━━ Dataset content ━━

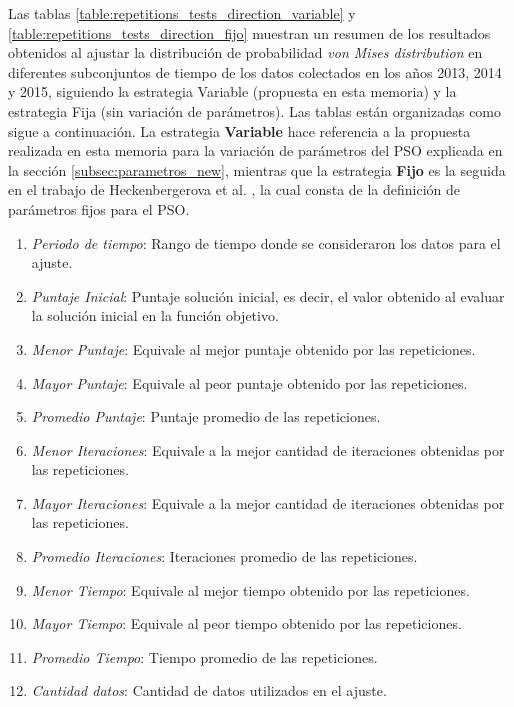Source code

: Las tablas \ref{table:repetitions_tests_direction_variable} y \ref{table:repetitions_tests_direction_fijo} muestran un resumen de los resultados obtenidos al ajustar la distribución de probabilidad \emph{von Mises distribution} en diferentes subconjuntos de tiempo de los datos colectados en los años 2013, 2014 y 2015, siguiendo la estrategia Variable (propuesta en esta memoria) y la estrategia Fija (sin variación de parámetros). Las tablas están organizadas como sigue a continuación. La estrategia \textbf{Variable} hace referencia a la propuesta realizada en esta memoria para la variación de parámetros del PSO explicada en la sección \ref{subsec:parametros_new}, mientras que la estrategia \textbf{Fijo} es la seguida en el trabajo de Heckenbergerova et al. \cite{Heckenbergerova15}, la cual consta de la definición de parámetros fijos para el PSO.
\begin{enumerate}
    \item \emph{Periodo de tiempo}: Rango de tiempo donde se consideraron los datos para el ajuste.
    \item \emph{Puntaje Inicial}: Puntaje solución inicial, es decir, el valor obtenido al evaluar la solución inicial en la función objetivo.
    \item \emph{Menor Puntaje}: Equivale al mejor puntaje obtenido por las repeticiones.
    \item \emph{Mayor Puntaje}: Equivale al peor puntaje obtenido por las repeticiones.
    \item \emph{Promedio Puntaje}: Puntaje promedio de las repeticiones.
    \item \emph{Menor Iteraciones}: Equivale a la mejor cantidad de iteraciones obtenidas por las repeticiones.
    \item \emph{Mayor Iteraciones}: Equivale a la mejor cantidad de iteraciones obtenidas por las repeticiones. 
    \item \emph{Promedio Iteraciones}: Iteraciones promedio de las repeticiones. 
    \item \emph{Menor Tiempo}: Equivale al mejor tiempo obtenido por las repeticiones.
    \item \emph{Mayor Tiempo}: Equivale al peor tiempo obtenido por las repeticiones.
    \item \emph{Promedio Tiempo}: Tiempo promedio de las repeticiones.
    \item \emph{Cantidad datos}: Cantidad de datos utilizados en el ajuste.
\end{enumerate}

━━━

Using the material above, transcribe exactly the lines from the line with "para el ajuste." to the line with "peor puntaje obtenido por las repeticiones."; both count, and nothing else goes in.

* **Task output**
    \item \emph{Periodo de tiempo}: Rango de tiempo donde se consideraron los datos para el ajuste.
    \item \emph{Puntaje Inicial}: Puntaje solución inicial, es decir, el valor obtenido al evaluar la solución inicial en la función objetivo.
    \item \emph{Menor Puntaje}: Equivale al mejor puntaje obtenido por las repeticiones.
    \item \emph{Mayor Puntaje}: Equivale al peor puntaje obtenido por las repeticiones.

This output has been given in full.